Filter Large Volumes of Data in Python based on Criteria and Some Calculations

If you have a large volume of data and you are interested to filter it based on your criteria and in a very fast way, follow the steps of this tutorial. This tutorial also includes some steps on how to calculate the average of the columns of the data that we are interested to calculate.

Requirements

-Anconda Python Development Environment
-Data in a csv format
-A filtering Criteria

Setup

To have access to spyder it is recommended to download first Anaconda. After the download has been completed, you can run Anaconda and runch Spyder. If the launch button does not show but an Install button shows instead, make sure to install Spyder and then run it. After you open Spyder, you can create a new file and save the file in the same directory where your data is located.
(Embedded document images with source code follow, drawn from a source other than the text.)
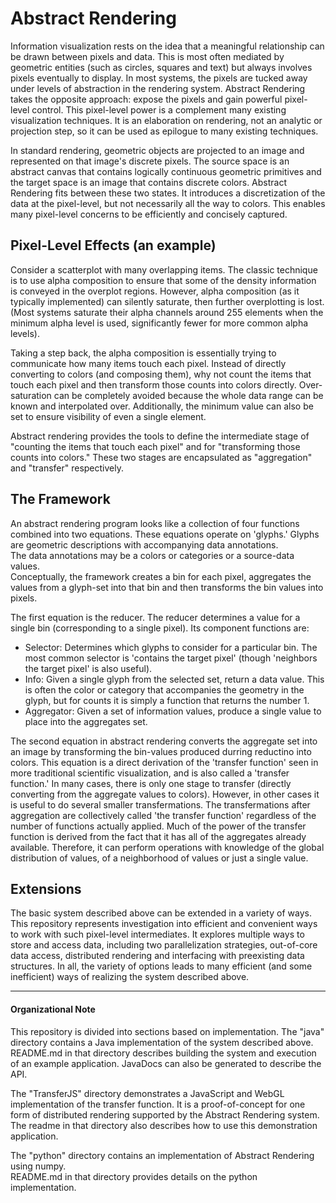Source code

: Abstract Rendering
======

Information visualization rests on the idea that a meaningful relationship
can be drawn between pixels and data.  This is most often mediated by
geometric entities (such as circles, squares and text) but always involves
pixels eventually to display.  In most systems, the pixels are tucked away
under levels of abstraction in the rendering system.  Abstract Rendering
takes the opposite approach: expose the pixels and gain powerful pixel-level
control.  This pixel-level power is a complement many existing visualization
techniques.  It is an elaboration on rendering, not an analytic or projection step,
so it can be used as epilogue to many existing techniques.


In standard rendering, geometric objects are projected to an image and 
represented on that image's discrete pixels.  The source space is an
abstract canvas that contains logically continuous geometric primitives 
and the target space is an image that contains discrete colors.
Abstract Rendering fits between these two states.  It introduces
a discretization of the data at the pixel-level, but not necessarily all
the way to colors.  This enables many pixel-level concerns to be efficiently 
and concisely captured.

Pixel-Level Effects (an example)
-----------

Consider a scatterplot with many overlapping items.
The classic technique is to use alpha composition to ensure that some
of the density information is conveyed in the overplot regions.
However, alpha composition (as it typically implemented) can silently saturate,
then further overplotting is lost.  (Most systems saturate their alpha channels
around 255 elements when the minimum alpha level is used, significantly fewer
for more common alpha levels).

Taking a step back, the alpha composition is essentially trying to communicate
how many items touch each pixel.  Instead of directly converting to colors
(and composing them), why not count the items that touch each pixel and then transform those counts into
colors directly.  Over-saturation can be completely avoided because the whole
data range can be known and interpolated over.  Additionally, the minimum
value can also be set to ensure visibility of even a single element.

Abstract rendering provides the tools to define the intermediate stage
of "counting the items that touch each pixel" and for "transforming those counts into colors."
These two stages are encapsulated as "aggregation" and "transfer" respectively.

The Framework
---------

An abstract rendering program looks like a collection of four functions combined into two equations.
These equations operate on 'glyphs.'
Glyphs are geometric descriptions with accompanying data annotations.  
The data annotations may be a colors or categories or a source-data values.  
Conceptually, the framework creates a bin for each pixel, aggregates the values from a
 glyph-set into that bin and then transforms the bin values into pixels.

The first equation is the reducer.
The reducer determines a value for a single bin (corresponding to a single pixel).
Its component functions are:
* Selector: Determines which glyphs to consider for a particular bin.  The most common
  selector is 'contains the target pixel' (though 'neighbors the target pixel' is also useful).
* Info: Given a single glyph from the selected set, return a data value.
  This is often the color or category that accompanies the geometry in the glyph, 
  but for counts it is simply a function that returns the number 1.
* Aggregator: Given a set of information values, produce a single value to place into the aggregates set.


The second equation in abstract rendering converts the aggregate set into
an image by transforming the bin-values produced durring reductino into colors.
This equation is a direct derivation of the 'transfer function' seen in 
more traditional scientific visualization, and is also called a 'transfer function.'
In many cases, there is only one stage to transfer (directly converting from the
 aggregate values to colors).  However, in other cases it is useful to do several
 smaller transfermations.  The transfermations after aggregation are collectively 
 called 'the transfer function' regardless of the number of functions actually applied. 
Much of the power of the transfer function is derived from the fact that it has all of the 
aggregates already available.  Therefore, it can perform operations
with knowledge of the global distribution of values, of a neighborhood of values
or just a single value.


Extensions
--------

The basic system described above can be extended in a variety of ways.
This repository represents investigation into efficient and
convenient ways to work with such pixel-level intermediates.
It explores multiple ways to store and access data, including
two parallelization strategies, out-of-core data access, distributed rendering
and interfacing with preexisting data structures.  In all, the variety of options
leads to many efficient (and some inefficient) ways of realizing the
system described above.


----------
#### Organizational Note

This repository is divided into sections based on implementation.  The "java" directory
contains a Java implementation of the system described above.  README.md in that directory
describes building the system and execution of an example application.  JavaDocs
can also be generated to describe the API.

The "TransferJS" directory demonstrates a JavaScript and WebGL implementation of 
the transfer function.  It is a proof-of-concept for one form of distributed
rendering supported by the Abstract Rendering system.  The readme in that directory
also describes how to use this demonstration application.

The "python" directory contains an implementation of Abstract Rendering using numpy.  
README.md in that directory provides details on the python implementation.
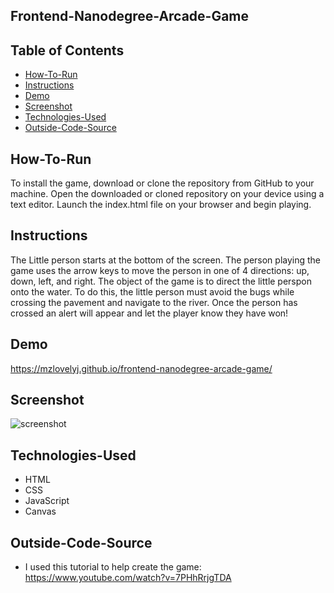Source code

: ## Frontend-Nanodegree-Arcade-Game

## Table of Contents

* [How-To-Run](#how-to-run)
* [Instructions](#instructions)
* [Demo](#Demo)
* [Screenshot](#screenshot)
* [Technologies-Used](#technologies-used)
* [Outside-Code-Source](#outside-code-source)

## How-To-Run

To install the game, download or clone the repository from GitHub to your machine. Open the downloaded or cloned repository on your device using a text editor. Launch the index.html file on your browser and begin playing.

## Instructions

The Little person starts at the bottom of the screen. The person playing the game uses the arrow keys to move the person in one of 4 directions: up, down, left, and right. The object of the game is to direct the little perspon onto the water. To do this, the little person must avoid the bugs while crossing the pavement and navigate to the river. Once the person has crossed an alert will appear and let the player know they have won!

## Demo

https://mzlovelyj.github.io/frontend-nanodegree-arcade-game/

## Screenshot

![screenshot](https://i.imgur.com/Y8m5K98.png)

## Technologies-Used

* HTML
* CSS
* JavaScript
* Canvas

## Outside-Code-Source

* I used this tutorial to help create the game: https://www.youtube.com/watch?v=7PHhRrjgTDA
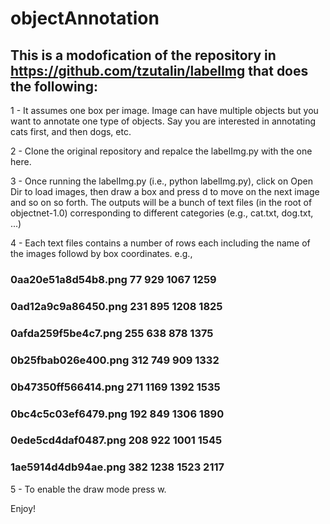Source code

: # objectAnnotation

## This is a modofication of the repository in https://github.com/tzutalin/labelImg that does the following:

1 - It assumes one box per image. Image can have multiple objects but you want to annotate one type of objects. Say you are
interested in annotating cats first, and then dogs, etc. 

2 - Clone the original repository and repalce the labelImg.py with the one here.

3 - Once running the labelImg.py (i.e., python labelImg.py), click on Open Dir to load images, then
draw a box and press d to move on the next image and so on so forth. The outputs will be a bunch of text files (in the root of objectnet-1.0) corresponding to different categories (e.g., cat.txt, dog.txt, ...)

4 - Each text files contains a number of rows each including the name of the images followd by box coordinates.
e.g.,
### 0aa20e51a8d54b8.png   77  929 1067 1259
### 0ad12a9c9a86450.png  231  895 1208 1825
### 0afda259f5be4c7.png  255  638  878 1375
### 0b25fbab026e400.png  312  749  909 1332
### 0b47350ff566414.png  271 1169 1392 1535
### 0bc4c5c03ef6479.png  192  849 1306 1890
### 0ede5cd4daf0487.png  208  922 1001 1545
### 1ae5914d4db94ae.png  382 1238 1523 2117


5 - To enable the draw mode press w. 


Enjoy!
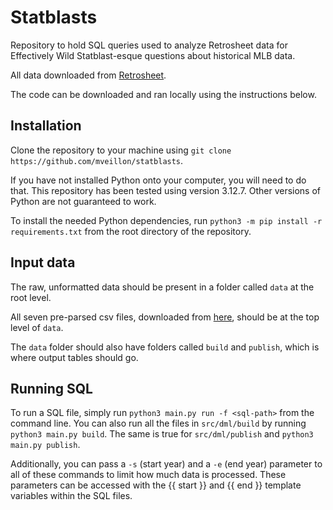 # Statblasts

Repository to hold SQL queries used to analyze Retrosheet data for Effectively Wild Statblast-esque questions about historical MLB data.

All data downloaded from [Retrosheet](https://www.retrosheet.org/).

The code can be downloaded and ran locally using the instructions below.

## Installation

Clone the repository to your machine using `git clone https://github.com/mveillon/statblasts`. 

If you have not installed Python onto your computer, you will need to do that. This repository has been tested using version 3.12.7. Other versions of Python are not guaranteed to work.

To install the needed Python dependencies, run `python3 -m pip install -r requirements.txt` from the root directory of the repository.

## Input data

The raw, unformatted data should be present in a folder called `data` at the root level. 

All seven pre-parsed csv files, downloaded from [here](http://web.archive.org/web/20250104174619/https://www.retrosheet.org/downloads/othercsvs.html), should be at the top level of `data`.

The `data` folder should also have folders called `build` and `publish`, which is where output tables should go.

## Running SQL

To run a SQL file, simply run `python3 main.py run -f <sql-path>` from the command line. You can also run all the files in `src/dml/build` by running `python3 main.py build`. The same is true for `src/dml/publish` and `python3 main.py publish`.

Additionally, you can pass a `-s` (start year) and a `-e` (end year) parameter to all of these commands to limit how much data is processed. These parameters can be accessed with the {{ start }} and {{ end }} template variables within the SQL files.
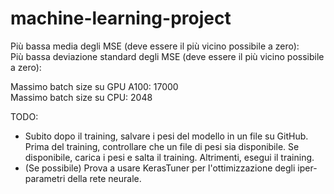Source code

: # machine-learning-project  
  
Più bassa media degli MSE (deve essere il più vicino possibile a zero):  
Più bassa deviazione standard degli MSE (deve essere il più vicino possibile a zero):  

Massimo batch size su GPU A100: 17000  
Massimo batch size su CPU: 2048  

TODO:  
- Subito dopo il training, salvare i pesi del modello in un file su GitHub. Prima del training, controllare che un file di pesi sia disponibile. Se disponibile, carica i pesi e salta il training. Altrimenti, esegui il training.
- (Se possibile) Prova a usare KerasTuner per l'ottimizzazione degli iper-parametri della rete neurale.
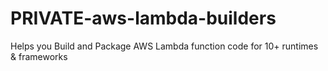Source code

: # PRIVATE-aws-lambda-builders
Helps you Build and Package AWS Lambda function code for 10+ runtimes &amp; frameworks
Now we are ready to start coding.

Step 1 Data

Let's assume that we had an eye tracker and we collected a large volume of data from users eyes. Before any data analysis we need to process or filter the data. This way we make sure that our data analysis will be correct and reliable. Have a look at the data I attached below. This is a data sample collected from an eye tracker on pupil positions of the user.

Download Pupil Positions Data Example CSV

Step 2 Filter Data Based on Criteria

Now we can filter the eye tracking data based on the Criteria. If you look at the pupil positions data fgrom the eye tracker in step 1, there is a column named confidence that takes values from 0 to 1. Confidence is an assessment by the pupil detector on how sure we can be on this measurement. A value of `0` indicates no confidence. `1` indicates perfect confidence. Useful data carries a confidence value greater than ~0.6. A `confidence` of exactly `0` means that we don't know anything. Therefore we need to filter the data based on the confidence column and get only the values (columns) that we are interested in with confidence higher or equal to 0.6. Copy the code below and paste it into your spyder script that should be located in the same folder where your data is.

Language used: Python

                                        
                                        import pandas as pd
                                        import numpy as np

                                        "read csv file"
                                        pupil_positions = pd.read_csv('pupil_positions.csv')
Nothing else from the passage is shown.